Not all of the emails, between Mr Chesterman and city resident Alvina Barrett, have been made public, but in ones obtained by the Waikato Times Ms Barrett complained of "innuendo relating to pigs and indigenous people", and about Mr Chesterman’s "personal and offensive" emailed responses.
The Times understands a compliance panel comprising barrister and mediator Deborah Clapshaw, mediation specialist Carol Powell and statutory management chair John Gower will consider Ms Barrett’s complaint.
Mr Chesterman confirmed he was the subject of the conduct complaint.
"It relates to an email exchange with an animal rights activist over the Hamilton International Rodeo. The matter is going to a hearing, and I’d rather the hearing listen to the evidence rather than the Waikato Times conduct a trial by jury. Whether she’s got any credibility, that’s for you to decide.’’

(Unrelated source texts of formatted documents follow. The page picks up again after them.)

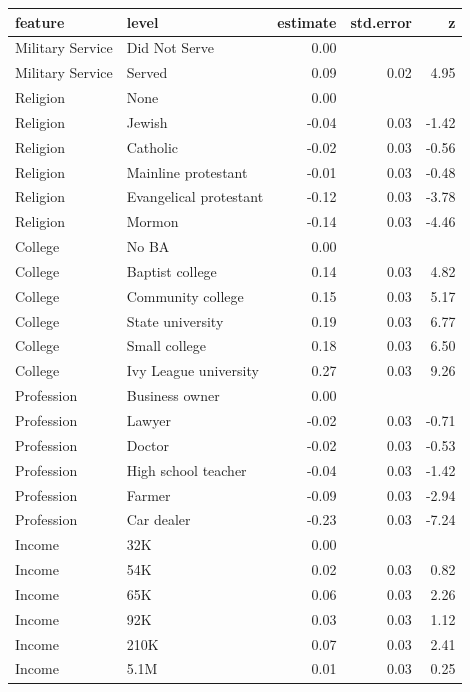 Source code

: \documentclass[a4paper,12pt]{article}\usepackage[]{graphicx}\usepackage[]{color}
\begin{document}
\begin{table}[ht]
\centering
\begingroup\footnotesize
\begin{tabular}{lp{3in}rrr}
  \hline
feature & level & estimate & std.error & z \\ 
  \hline
Military Service & Did Not Serve & 0.00 &  &  \\ 
  Military Service & Served & 0.09 & 0.02 & 4.95 \\ 
  Religion & None & 0.00 &  &  \\ 
  Religion & Jewish & -0.04 & 0.03 & -1.42 \\ 
  Religion & Catholic & -0.02 & 0.03 & -0.56 \\ 
  Religion & Mainline protestant & -0.01 & 0.03 & -0.48 \\ 
  Religion & Evangelical protestant & -0.12 & 0.03 & -3.78 \\ 
  Religion & Mormon & -0.14 & 0.03 & -4.46 \\ 
  College & No BA & 0.00 &  &  \\ 
  College & Baptist college & 0.14 & 0.03 & 4.82 \\ 
  College & Community college & 0.15 & 0.03 & 5.17 \\ 
  College & State university & 0.19 & 0.03 & 6.77 \\ 
  College & Small college & 0.18 & 0.03 & 6.50 \\ 
  College & Ivy League university & 0.27 & 0.03 & 9.26 \\ 
  Profession & Business owner & 0.00 &  &  \\ 
  Profession & Lawyer & -0.02 & 0.03 & -0.71 \\ 
  Profession & Doctor & -0.02 & 0.03 & -0.53 \\ 
  Profession & High school teacher & -0.04 & 0.03 & -1.42 \\ 
  Profession & Farmer & -0.09 & 0.03 & -2.94 \\ 
  Profession & Car dealer & -0.23 & 0.03 & -7.24 \\ 
  Income & 32K & 0.00 &  &  \\ 
  Income & 54K & 0.02 & 0.03 & 0.82 \\ 
  Income & 65K & 0.06 & 0.03 & 2.26 \\ 
  Income & 92K & 0.03 & 0.03 & 1.12 \\ 
  Income & 210K & 0.07 & 0.03 & 2.41 \\ 
  Income & 5.1M & 0.01 & 0.03 & 0.25 \\ 

\end{tabular}
\end{table}
\end{document}
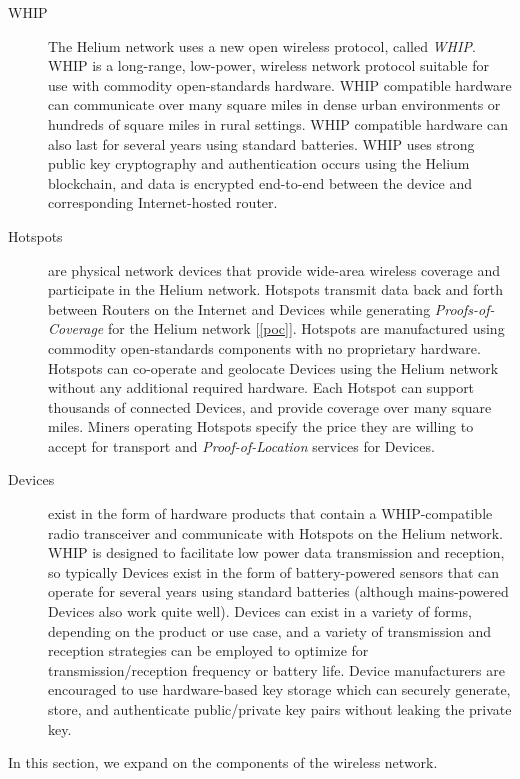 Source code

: \documentclass[10pt, nonatbib, nocopyrightspace, reprint]{sigplanconf}
\newcommand{\secref}[1]{[\autoref{#1}]}
\begin{document}
\begin{description}
    \item [WHIP] The Helium network uses a new open wireless protocol, called \emph{WHIP}. WHIP is a long-range, low-power, wireless network protocol suitable for use with commodity open-standards hardware. WHIP compatible hardware can communicate over many square miles in dense urban environments or hundreds of square miles in rural settings. WHIP compatible hardware can also last for several years using standard batteries. WHIP uses strong public key cryptography and authentication occurs using the Helium blockchain, and data is encrypted end-to-end between the device and corresponding Internet-hosted router.

    \item [Hotspots] are physical network devices that provide wide-area wireless coverage and participate in the Helium network. Hotspots transmit data back and forth between Routers on the Internet and Devices while generating \emph{Proofs-of-Coverage} for the Helium network \secref{poc}. Hotspots are manufactured using commodity open-standards components with no proprietary hardware. Hotspots can co-operate and geolocate Devices using the Helium network without any additional required hardware. Each Hotspot can support thousands of connected Devices, and provide coverage over many square miles. Miners operating Hotspots specify the price they are willing to accept for transport and \emph{Proof-of-Location} services for Devices.

    \item [Devices] exist in the form of hardware products that contain a WHIP-compatible radio transceiver and communicate with Hotspots on the Helium network. WHIP is designed to facilitate low power data transmission and reception, so typically Devices exist in the form of battery-powered sensors that can operate for several years using standard batteries (although mains-powered Devices also work quite well). Devices can exist in a variety of forms, depending on the product or use case, and a variety of transmission and reception strategies can be employed to optimize for transmission/reception frequency or battery life. Device manufacturers are encouraged to use hardware-based key storage which can securely generate, store, and authenticate public/private key pairs without leaking the private key.
\end{description}

In this section, we expand on the components of the wireless network.
\end{document}
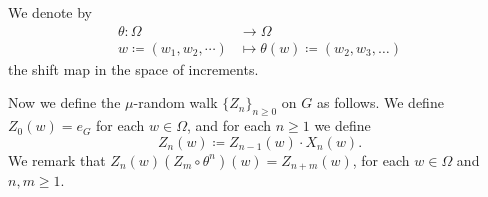 We denote by
	\begin{equation*}
	\begin{aligned}
		\theta:\Omega&\to \Omega\\
		w\coloneqq(w_1,w_2,\cdots)&\mapsto \theta(w)\coloneqq (w_2,w_3,\ldots)
	\end{aligned}
\end{equation*}
the shift map in the space of increments.


Now we define the $\mu$-random walk $\{Z_n\}_{n\ge 0}$ on $G$ as follows. We define $Z_0(w)=e_G$ for each $w\in \Omega$, and for each $n\ge 1$ we define
\[
Z_n(w)\coloneqq Z_{n-1}(w)\cdot X_n(w).
\]
We remark that $Z_n(w) (Z_m\circ \theta^n)(w)=Z_{n+m}(w)$, for each $w\in \Omega$ and $n,m\ge 1$.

Mr Chesterman refused to release the emails, but said that he wanted the complaint, to which he has prepared a "significant response", dealt with as quickly as possible. Three dates before Christmas are being considered.
The complaint is not the first Ms Barrett has levelled against prominent politicians or candidates. In 2004 she famously derailed front-running city mayoral candidate Martin Elliott’s election campaign after going public over a vulgar comment he made to her about rival candidate Michael Redman.
Mr Elliott’s ‘little one’ remark helped Mr Redman storm to the mayoralty.
Hamilton City Council chief executive Barry Harris privately alerted the council late on Friday to the alleged breach of council’s code of conduct.
The code of conduct provides for a range of disciplinary action when breaches are upheld by the compliance panel, ranging from formal apologies or censure, to sacking from official roles such as chairs and the deputy mayoralty. The complaint was received on November 19, and mediation is expected to cost $5000, confirmed democratic support services manager Anthony Dick.
Neither council management or its political wing have issued any public statements about the alleged breach, or the response to the complaint.
Mr Harris told council he would not release details of the alleged conduct breach to allow a fair hearing of the evidence by the compliance panel.
While the panel would usually include Mayor Julie Hardaker, the nature of the allegations made her inclusion inappropriate, Mr Harris told council.
The panel "will be provided with the relevant information and report back to council with any recommended course of action," he told the council.
The Times has not yet been able to reach Ms Barrett for comment.